Task to complete ▸ Transcribe only part of the material below: the lines from the one containing "into ingress-nginx namespace" through the one containing "- nginx-ingress should be configured to", inclusive, exactly as written.

BEGIN Records shown

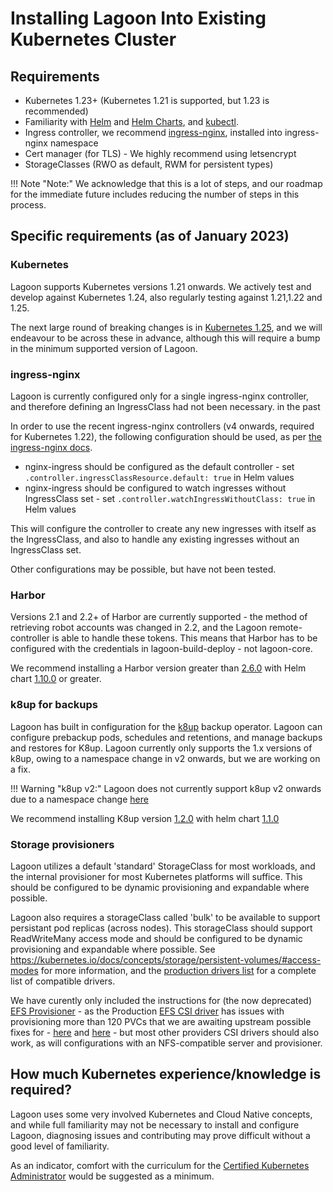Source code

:# Installing Lagoon Into Existing Kubernetes Cluster

## Requirements

* Kubernetes 1.23+ (Kubernetes 1.21 is supported, but 1.23 is recommended)
* Familiarity with [Helm](https://helm.sh) and [Helm Charts](https://helm.sh/docs/topics/charts/#helm), and [kubectl](https://kubernetes.io/docs/tasks/tools/).
* Ingress controller, we recommend [ingress-nginx](https://github.com/kubernetes/ingress-nginx), installed into ingress-nginx namespace
* Cert manager (for TLS) - We highly recommend using letsencrypt
* StorageClasses (RWO as default, RWM for persistent types)

!!! Note "Note:"
    We acknowledge that this is a lot of steps, and our roadmap for the immediate future includes reducing the number of steps in this process.

## Specific requirements (as of January 2023)

### Kubernetes
Lagoon supports Kubernetes versions 1.21 onwards. We actively test and develop against Kubernetes 1.24, also regularly testing against 1.21,1.22 and 1.25.

The next large round of breaking changes is in [Kubernetes 1.25](https://kubernetes.io/docs/reference/using-api/deprecation-guide/#v1-25), and we will endeavour to be across these in advance, although this will require a bump in the minimum supported version of Lagoon.

### ingress-nginx
Lagoon is currently configured only for a single ingress-nginx controller, and therefore defining an IngressClass had not been necessary. in the past

In order to use the recent ingress-nginx controllers (v4 onwards, required for Kubernetes 1.22), the following configuration should be used, as per [the ingress-nginx docs](https://kubernetes.github.io/ingress-nginx/#what-is-an-ingressclass-and-why-is-it-important-for-users-of-ingress-nginx-controller-now).

- nginx-ingress should be configured as the default controller - set `.controller.ingressClassResource.default: true` in Helm values
- nginx-ingress should be configured to watch ingresses without IngressClass set - set `.controller.watchIngressWithoutClass: true` in Helm values

This will configure the controller to create any new ingresses with itself as the IngressClass, and also to handle any existing ingresses without an IngressClass set.

Other configurations may be possible, but have not been tested.

### Harbor
Versions 2.1 and 2.2+ of Harbor are currently supported - the method of retrieving robot accounts was changed in 2.2, and the Lagoon remote-controller is able to handle these tokens. This means that Harbor has to be configured with the credentials in lagoon-build-deploy - not lagoon-core.

We recommend installing a Harbor version greater than [2.6.0](https://github.com/goharbor/harbor/releases/tag/v2.6.0) with Helm chart [1.10.0](https://github.com/goharbor/harbor-helm/releases/tag/v1.10.0) or greater.

### k8up for backups
Lagoon has built in configuration for the [k8up](https://k8up.io/k8up/1.2/index.html) backup operator. Lagoon can configure prebackup pods, schedules and retentions, and manage backups and restores for K8up. Lagoon currently only supports the 1.x versions of k8up, owing to a namespace change in v2 onwards, but we are working on a fix.

!!! Warning "k8up v2:"
    Lagoon does not currently support k8up v2 onwards due to a namespace change [here](https://github.com/uselagoon/build-deploy-tool/issues/121)

We recommend installing K8up version [1.2.0](https://github.com/k8up-io/k8up/releases/tag/v1.2.0) with helm chart [1.1.0](https://github.com/appuio/charts/releases/tag/k8up-1.1.0)

### Storage provisioners

Lagoon utilizes a default 'standard' StorageClass for most workloads, and the internal provisioner for most Kubernetes platforms will suffice. This should be configured to be dynamic provisioning and expandable where possible.

Lagoon also requires a storageClass called 'bulk' to be available to support persistant pod replicas (across nodes). This storageClass should support ReadWriteMany access mode and should be configured to be dynamic provisioning and expandable where possible. See https://kubernetes.io/docs/concepts/storage/persistent-volumes/#access-modes for more information, and the [production drivers list](https://kubernetes-csi.github.io/docs/drivers.html) for a complete list of compatible drivers.

We have curently only included the instructions for (the now deprecated) [EFS Provisioner](./efs-provisioner.md) - as the Production [EFS CSI driver](https://github.com/kubernetes-sigs/aws-efs-csi-driver) has issues with provisioning more than 120 PVCs that we are awaiting upstream possible fixes for - [here](https://github.com/kubernetes-sigs/aws-efs-csi-driver/pull/761) and [here](https://github.com/kubernetes-sigs/aws-efs-csi-driver/pull/732) - but most other providers CSI drivers should also work, as will configurations with an NFS-compatible server and provisioner.

## How much Kubernetes experience/knowledge is required?

Lagoon uses some very involved Kubernetes and Cloud Native concepts, and while full familiarity may not be necessary to install and configure Lagoon, diagnosing issues and contributing may prove difficult without a good level of familiarity.

As an indicator, comfort with the curriculum for the [Certified Kubernetes Administrator](https://www.cncf.io/certification/cka/) would be suggested as a minimum.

END Records shown

Expected answer ▸
* Ingress controller, we recommend [ingress-nginx](https://github.com/kubernetes/ingress-nginx), installed into ingress-nginx namespace
* Cert manager (for TLS) - We highly recommend using letsencrypt
* StorageClasses (RWO as default, RWM for persistent types)

!!! Note "Note:"
    We acknowledge that this is a lot of steps, and our roadmap for the immediate future includes reducing the number of steps in this process.

## Specific requirements (as of January 2023)

### Kubernetes
Lagoon supports Kubernetes versions 1.21 onwards. We actively test and develop against Kubernetes 1.24, also regularly testing against 1.21,1.22 and 1.25.

The next large round of breaking changes is in [Kubernetes 1.25](https://kubernetes.io/docs/reference/using-api/deprecation-guide/#v1-25), and we will endeavour to be across these in advance, although this will require a bump in the minimum supported version of Lagoon.

### ingress-nginx
Lagoon is currently configured only for a single ingress-nginx controller, and therefore defining an IngressClass had not been necessary. in the past

In order to use the recent ingress-nginx controllers (v4 onwards, required for Kubernetes 1.22), the following configuration should be used, as per [the ingress-nginx docs](https://kubernetes.github.io/ingress-nginx/#what-is-an-ingressclass-and-why-is-it-important-for-users-of-ingress-nginx-controller-now).

- nginx-ingress should be configured as the default controller - set `.controller.ingressClassResource.default: true` in Helm values
- nginx-ingress should be configured to watch ingresses without IngressClass set - set `.controller.watchIngressWithoutClass: true` in Helm values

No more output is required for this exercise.